Thank you, Ingy. Turning to Slide 9. We are confident that the return on investment from our new business model and our expansion activities were materialized in the long run as we complete our transition to the new business model in the first quarter of 2022. This planned transformation was essential to set us up for long-term success. We have maintained all year that in order to win market share in this highly competitive industry, our growth strategy was going to be at Marathon. Similar to our path to growth in Quebec, Google's growth strategy will take time and sustained effort. We continue to drive pack each milestone and are proud of the progress we are making.

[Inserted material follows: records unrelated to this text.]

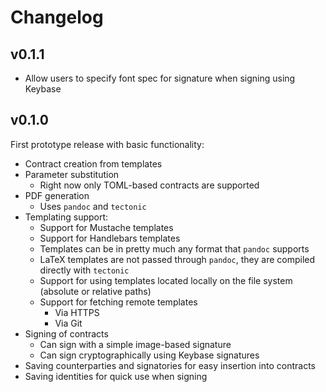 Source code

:# Changelog

## v0.1.1

* Allow users to specify font spec for signature when signing using Keybase

## v0.1.0
First prototype release with basic functionality:

* Contract creation from templates
* Parameter substitution
  * Right now only TOML-based contracts are supported
* PDF generation
  * Uses `pandoc` and `tectonic`
* Templating support:
  * Support for Mustache templates
  * Support for Handlebars templates
  * Templates can be in pretty much any format that `pandoc` supports
  * LaTeX templates are not passed through `pandoc`, they are compiled directly
    with `tectonic`
  * Support for using templates located locally on the file system (absolute or
    relative paths)
  * Support for fetching remote templates
    * Via HTTPS
    * Via Git
* Signing of contracts
  * Can sign with a simple image-based signature
  * Can sign cryptographically using Keybase signatures
* Saving counterparties and signatories for easy insertion into contracts
* Saving identities for quick use when signing
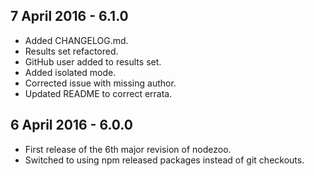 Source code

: ## 7 April 2016 - 6.1.0

* Added CHANGELOG.md.
* Results set refactored.
* GitHub user added to results set.
* Added isolated mode.
* Corrected issue with missing author.
* Updated README to correct errata.

## 6 April 2016 - 6.0.0

* First release of the 6th major revision of nodezoo.
* Switched to using npm released packages instead of git checkouts.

We are increasing the group brand awareness in Canada, which gives credit to our strategy and are excited to bring our next innovation to market this spring. As such, we will continue to utilize the learnings from our national marketing campaign to optimize our marketing spend going forward, while ensuring we remain disciplined in our execution at the retail level. With a world-class partner, a strong differentiated brand and a robust balance sheet, we are in a solid position to pursue our growth strategy and self-fund our marketing efforts for the coming years. This will enable us to meet our objective of cleaning up this industry and for GURU to become the undisputable leader of healthy energy drinks in Canada and in the U.S. This concludes our formal remarks. I will now turn the call over to the operator for the Q&A.

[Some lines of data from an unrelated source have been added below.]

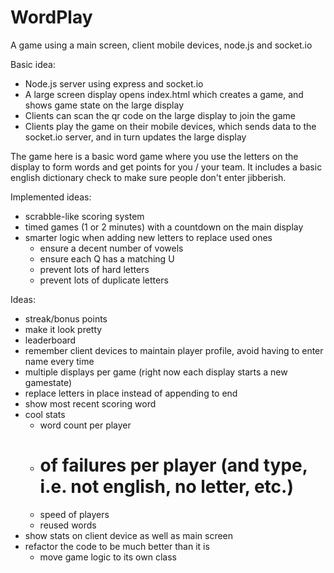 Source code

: WordPlay
========

A game using a main screen, client mobile devices, node.js and socket.io

Basic idea:

- Node.js server using express and socket.io
- A large screen display opens index.html which creates a game, and shows game state on the large display
- Clients can scan the qr code on the large display to join the game
- Clients play the game on their mobile devices, which sends data to the socket.io server, and in turn updates the large display

The game here is a basic word game where you use the letters on the display to form words and get points for you / your team.  It includes a basic english dictionary check to make sure people don't enter jibberish.

Implemented ideas:
- scrabble-like scoring system
- timed games (1 or 2 minutes) with a countdown on the main display
- smarter logic when adding new letters to replace used ones
	- ensure a decent number of vowels
	- ensure each Q has a matching U
	- prevent lots of hard letters
	- prevent lots of duplicate letters

Ideas:
- streak/bonus points
- make it look pretty
- leaderboard
- remember client devices to maintain player profile, avoid having to enter name every time
- multiple displays per game (right now each display starts a new gamestate)
- replace letters in place instead of appending to end
- show most recent scoring word
- cool stats
	- word count per player
	- # of failures per player (and type, i.e. not english, no letter, etc.)
	- speed of players
	- reused words
- show stats on client device as well as main screen
- refactor the code to be much better than it is
	- move game logic to its own class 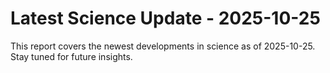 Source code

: # Latest Science Update - 2025-10-25

This report covers the newest developments in science as of 2025-10-25. Stay tuned for future insights.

We will now begin the question-and-answer session. [Operator Instructions] At this time, we will pause momentarily to assemble our roster. Today's first question comes from Martin Landry with Stifel GMP.
My first question is on your SG&A expenses during the quarter. They can be lower than our expectations and also lower than year-over-year. So I was just wondering, did you delay some of your marketing spending into fiscal '23?
So no, we didn't really delay any marketing spend. Rather, what we saw in Q4 is, first of all, we started to adapt our spending to return gradually to profitability and we continue to investing. But in Q3, where you saw the biggest chunk is because we had the amazing rate, all the festival and events and mostly all of the summer activities, right? So that's why you saw the shift in Q4, that's a bit lower. And it goes hand-in-hand with seasonality as well. Does that answer your question?
It does. And then maybe, Carl, just to look at the year ahead. Can you tell us a little bit what's on deck for you in 2023? What's your objectives in terms of additional doors? You're talking about a new innovation coming to market. Also, what could we expect in terms of scan retail sales. You had a great year this year. Your scan retail sales were up 31%. Is this a sustainable pace for next year? I know you don't want to give guidance, but anything you can talk to in terms of what's on -- what's the outlook, how you see the industry and also given the macro-outlook, it would be super helpful.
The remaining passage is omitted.